Documenting things

Only a few people with free time ahead of them will sit wondering about what to do next and think “what if I were to write some documentation!?”. Make it part of your workflow, and do not let it get out of sync too much as you iterate on your analysis.

https://twitter.com/JenMsft/status/1557218211971489792

Know your audience

There are actually various ways to document your work!! Here is a potential framework to help to think about those different types of documentation and their related audiences:

Your potential audience(s) for your documentation can be a future collaborator, an external researcher with no direct insight on your work, a potential user of a tool you developed?

Plan ahead

From the beginning of your project, you should plan the entire lifecycle of all your scientific products including data and code that will be used and generated. Several tools exist to this end, data management plans and software management plans are great ways to plan the steps of your projects and assign people’s responsibilities during and after the project ends.

The power of README

README files are not a new thing. They have been around computer projects since the early days. One great thing about the popularization of supporting the markdown syntax (and its web rendering in most code repositories) is that you can move beyond a simple text file and start to present a compelling entry point to your project that can link to various parts and external resources.
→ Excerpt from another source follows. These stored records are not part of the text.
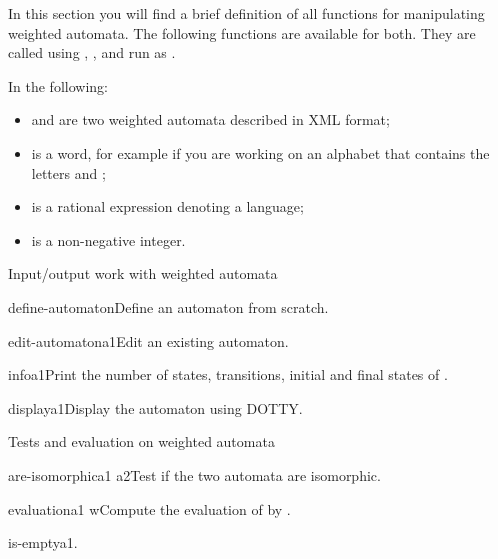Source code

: In this section you will find a brief definition of all functions for
manipulating weighted automata. The following functions are available
for both.  They are called using ,
, and  run as
.

\smallskip

In the following:

\begin{itemize}
\item {} and  are two weighted automata described in
  \Vauc XML format;
\item {} is a word, for example  if you are working on
  an alphabet that contains the letters  and ;
\item {} is a rational expression denoting a language;
\item {} is a non-negative integer.
\end{itemize}


\begin{fnsection}{Input/output work with weighted automata}
\item{define-automaton}{}{Define an automaton from scratch.}
\item{edit-automaton}{a1}{Edit an existing automaton.}
\item{info}{a1}{Print the number of states, transitions, initial and
    final states of .}
\item{display}{a1}{Display the automaton using DOTTY.}  \hline
\end{fnsection}

\begin{fnsection}{Tests and evaluation on weighted automata}
\item{are-isomorphic}{a1 a2}{Test if the two automata are isomorphic.}
\item{evaluation}{a1 w}{Compute the evaluation of  by
    .}
\item{is-empty}{a1}{.}  \hline
\end{fnsection}

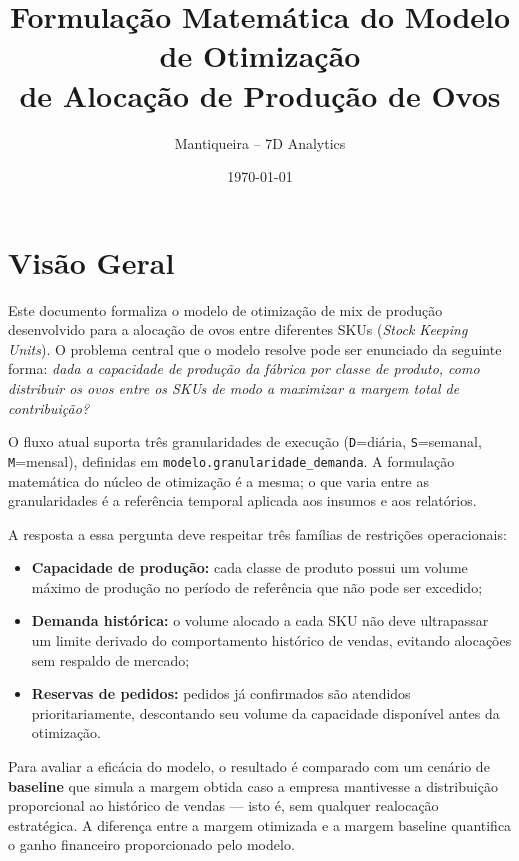\documentclass[11pt,a4paper]{article}
\title{Formulação Matemática do Modelo de Otimização\\de Alocação de Produção de Ovos}
\author{Mantiqueira -- 7D Analytics}
\date{\today}
\begin{document}
\maketitle

\tableofcontents
\newpage

\section{Visão Geral}

Este documento formaliza o modelo de otimização de mix de produção desenvolvido
para a alocação de ovos entre diferentes SKUs (\textit{Stock Keeping
Units}). O problema central que o modelo resolve pode ser enunciado da seguinte
forma: \emph{dada a capacidade de produção da fábrica por classe de produto,
como distribuir os ovos entre os SKUs de modo a maximizar a margem total de
contribuição?}

O fluxo atual suporta três granularidades de execução
(\texttt{D}=diária, \texttt{S}=semanal, \texttt{M}=mensal), definidas em
\texttt{modelo.granularidade\_demanda}. A formulação matemática do núcleo de
otimização é a mesma; o que varia entre as granularidades é a referência
temporal aplicada aos insumos e aos relatórios.

A resposta a essa pergunta deve respeitar três famílias de restrições
operacionais:
\begin{itemize}
    \item \textbf{Capacidade de produção:} cada classe de produto possui um
        volume máximo de produção no período de referência que não pode ser excedido;
    \item \textbf{Demanda histórica:} o volume alocado a cada SKU não deve
        ultrapassar um limite derivado do comportamento histórico de vendas,
        evitando alocações sem respaldo de mercado;
    \item \textbf{Reservas de pedidos:} pedidos já confirmados são atendidos
        prioritariamente, descontando seu volume da capacidade disponível antes
        da otimização.
\end{itemize}

Para avaliar a eficácia do modelo, o resultado é comparado com um cenário
de \textbf{baseline} que simula a margem obtida caso a empresa mantivesse a
distribuição proporcional ao histórico de vendas --- isto é, sem qualquer
realocação estratégica. A diferença entre a margem otimizada e a margem
baseline quantifica o ganho financeiro proporcionado pelo modelo.
\end{document}
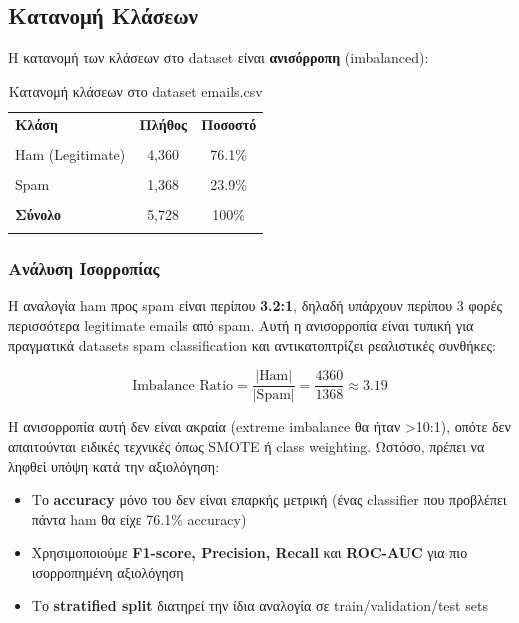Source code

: \documentclass[12pt,a4paper,twoside]{book}
\begin{document}
\subsection{Κατανομή Κλάσεων}

Η κατανομή των κλάσεων στο dataset είναι \textbf{ανισόρροπη} (imbalanced):

\begin{table}[h]
    \centering
    \begin{tabular}{lcc}
        \hline
        \textbf{Κλάση}   & \textbf{Πλήθος} & \textbf{Ποσοστό} \\\\
        \hline
        Ham (Legitimate) & 4,360           & 76.1\%           \\\\
        Spam             & 1,368           & 23.9\%           \\\\
        \hline
        \textbf{Σύνολο}  & 5,728           & 100\%            \\\\
        \hline
    \end{tabular}
    \caption{Κατανομή κλάσεων στο dataset emails.csv}
\end{table}

\subsubsection*{Ανάλυση Ισορροπίας}

Η αναλογία ham προς spam είναι περίπου \textbf{3.2:1}, δηλαδή υπάρχουν περίπου 3 φορές περισσότερα legitimate emails από spam. Αυτή η ανισορροπία είναι τυπική για πραγματικά datasets spam classification και αντικατοπτρίζει ρεαλιστικές συνθήκες:

\begin{equation}
    \text{Imbalance Ratio} = \frac{|\text{Ham}|}{|\text{Spam}|} = \frac{4360}{1368} \approx 3.19
\end{equation}

Η ανισορροπία αυτή δεν είναι ακραία (extreme imbalance θα ήταν >10:1), οπότε δεν απαιτούνται ειδικές τεχνικές όπως SMOTE ή class weighting. Ωστόσο, πρέπει να ληφθεί υπόψη κατά την αξιολόγηση:

\begin{itemize}
    \item Το \textbf{accuracy} μόνο του δεν είναι επαρκής μετρική (ένας classifier που προβλέπει πάντα ham θα είχε 76.1\% accuracy)
    \item Χρησιμοποιούμε \textbf{F1-score, Precision, Recall} και \textbf{ROC-AUC} για πιο ισορροπημένη αξιολόγηση
    \item Το \textbf{stratified split} διατηρεί την ίδια αναλογία σε train/validation/test sets
\end{itemize}
\end{document}
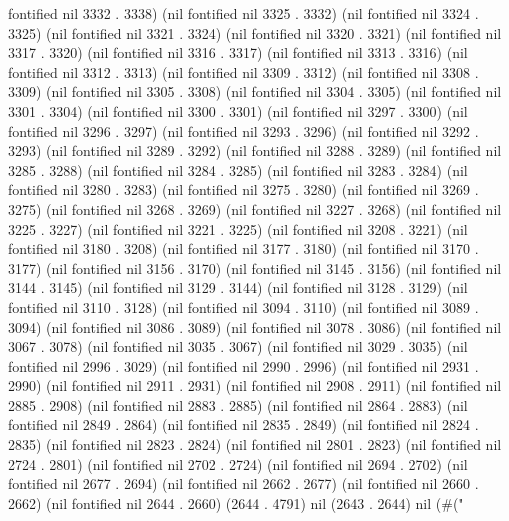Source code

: fontified nil 3332 . 3338) (nil fontified nil 3325 . 3332) (nil fontified nil 3324 . 3325) (nil fontified nil 3321 . 3324) (nil fontified nil 3320 . 3321) (nil fontified nil 3317 . 3320) (nil fontified nil 3316 . 3317) (nil fontified nil 3313 . 3316) (nil fontified nil 3312 . 3313) (nil fontified nil 3309 . 3312) (nil fontified nil 3308 . 3309) (nil fontified nil 3305 . 3308) (nil fontified nil 3304 . 3305) (nil fontified nil 3301 . 3304) (nil fontified nil 3300 . 3301) (nil fontified nil 3297 . 3300) (nil fontified nil 3296 . 3297) (nil fontified nil 3293 . 3296) (nil fontified nil 3292 . 3293) (nil fontified nil 3289 . 3292) (nil fontified nil 3288 . 3289) (nil fontified nil 3285 . 3288) (nil fontified nil 3284 . 3285) (nil fontified nil 3283 . 3284) (nil fontified nil 3280 . 3283) (nil fontified nil 3275 . 3280) (nil fontified nil 3269 . 3275) (nil fontified nil 3268 . 3269) (nil fontified nil 3227 . 3268) (nil fontified nil 3225 . 3227) (nil fontified nil 3221 . 3225) (nil fontified nil 3208 . 3221) (nil fontified nil 3180 . 3208) (nil fontified nil 3177 . 3180) (nil fontified nil 3170 . 3177) (nil fontified nil 3156 . 3170) (nil fontified nil 3145 . 3156) (nil fontified nil 3144 . 3145) (nil fontified nil 3129 . 3144) (nil fontified nil 3128 . 3129) (nil fontified nil 3110 . 3128) (nil fontified nil 3094 . 3110) (nil fontified nil 3089 . 3094) (nil fontified nil 3086 . 3089) (nil fontified nil 3078 . 3086) (nil fontified nil 3067 . 3078) (nil fontified nil 3035 . 3067) (nil fontified nil 3029 . 3035) (nil fontified nil 2996 . 3029) (nil fontified nil 2990 . 2996) (nil fontified nil 2931 . 2990) (nil fontified nil 2911 . 2931) (nil fontified nil 2908 . 2911) (nil fontified nil 2885 . 2908) (nil fontified nil 2883 . 2885) (nil fontified nil 2864 . 2883) (nil fontified nil 2849 . 2864) (nil fontified nil 2835 . 2849) (nil fontified nil 2824 . 2835) (nil fontified nil 2823 . 2824) (nil fontified nil 2801 . 2823) (nil fontified nil 2724 . 2801) (nil fontified nil 2702 . 2724) (nil fontified nil 2694 . 2702) (nil fontified nil 2677 . 2694) (nil fontified nil 2662 . 2677) (nil fontified nil 2660 . 2662) (nil fontified nil 2644 . 2660) (2644 . 4791) nil (2643 . 2644) nil (#("
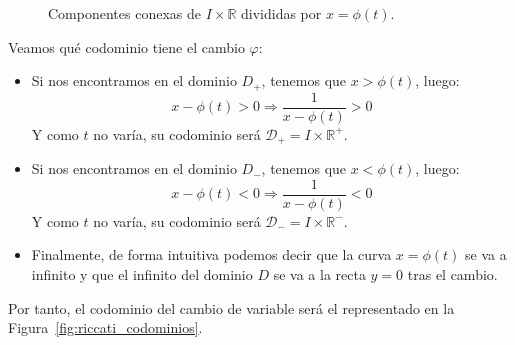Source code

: \begin{figure}[H]
\centering
{}
\caption{Componentes conexas de $I\times \mathbb{R}$ divididas por $x=\phi(t)$.}
\label{fig:riccati_dominios}
\end{figure}
Veamos qué codominio tiene el cambio $\varphi$:
\begin{itemize}
    \item Si nos encontramos en el dominio $D_+$, tenemos que $x>\phi(t)$, luego:
        \begin{equation*}
            x-\phi(t) > 0 \Longrightarrow \dfrac{1}{x-\phi(t)} > 0
        \end{equation*}
        Y como $t$ no varía, su codominio será $\mathcal{D}_+=I\times \mathbb{R}^+$.
    \item Si nos encontramos en el dominio $D_-$, tenemos que $x<\phi(t)$, luego:
        \begin{equation*}
            x-\phi(t) < 0 \Longrightarrow \dfrac{1}{x-\phi(t)} < 0
        \end{equation*}
        Y como $t$ no varía, su codominio será $\mathcal{D}_-=I\times \mathbb{R}^-$.
    \item Finalmente, de forma intuitiva podemos decir que la curva $x=\phi(t)$ se va a infinito y que el infinito del dominio $D$ se va a la recta $y=0$ tras el cambio.
\end{itemize}
Por tanto, el codominio del cambio de variable será el representado en la Figura~\ref{fig:riccati_codominios}.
Good types of information to have on a README:

Title capturing the essence of the project
List of current contributors
A short explanation of the goal / purpose
How to install / where to start
A quick demo on how to use the content (can be a link to another document as well)
What to do if a bug is spotted
How to contribute
Licensing
Acknowledgements of authors, contributors, sponsors or other related work

Adding images, short videos / animations can make a README more engaging.

Data README

Most data repositories will ask you to provide some kind of README file to help describe the content you are archiving. Here is a template you may customize for your project needs: https://doi.org/10.5281/zenodo.10828379

Code README

Need some inspiration ?

Here is a interesting template: https://github.com/navendu-pottekkat/awesome-readme/tree/master
When you start an R package with the usethis package, a README will be created for you with all the relevant sections for such type of project.
pick a package you like and inspect their README

Making your code readable

https://twitter.com/cjm4189/status/1557346489613094914

It is important to make your code easy to read if you hope that others will reuse it. It starts with using a consistent style withing your scripts (at least within a project).

Here is a good style guide for R: https://style.tidyverse.org/
Style guide for Python: https://www.python.org/dev/peps/pep-0008/

import this

The Zen of Python, by Tim Peters

Beautiful is better than ugly.
Explicit is better than implicit.
Simple is better than complex.
Complex is better than complicated.
Flat is better than nested.
Sparse is better than dense.
Readability counts.
Special cases aren't special enough to break the rules.
Although practicality beats purity.
Errors should never pass silently.
Unless explicitly silenced.
In the face of ambiguity, refuse the temptation to guess.
There should be one-- and preferably only one --obvious way to do it.
Although that way may not be obvious at first unless you're Dutch.
Now is better than never.
Although never is often better than *right* now.
If the implementation is hard to explain, it's a bad idea.
If the implementation is easy to explain, it may be a good idea.
Namespaces are one honking great idea -- let's do more of those!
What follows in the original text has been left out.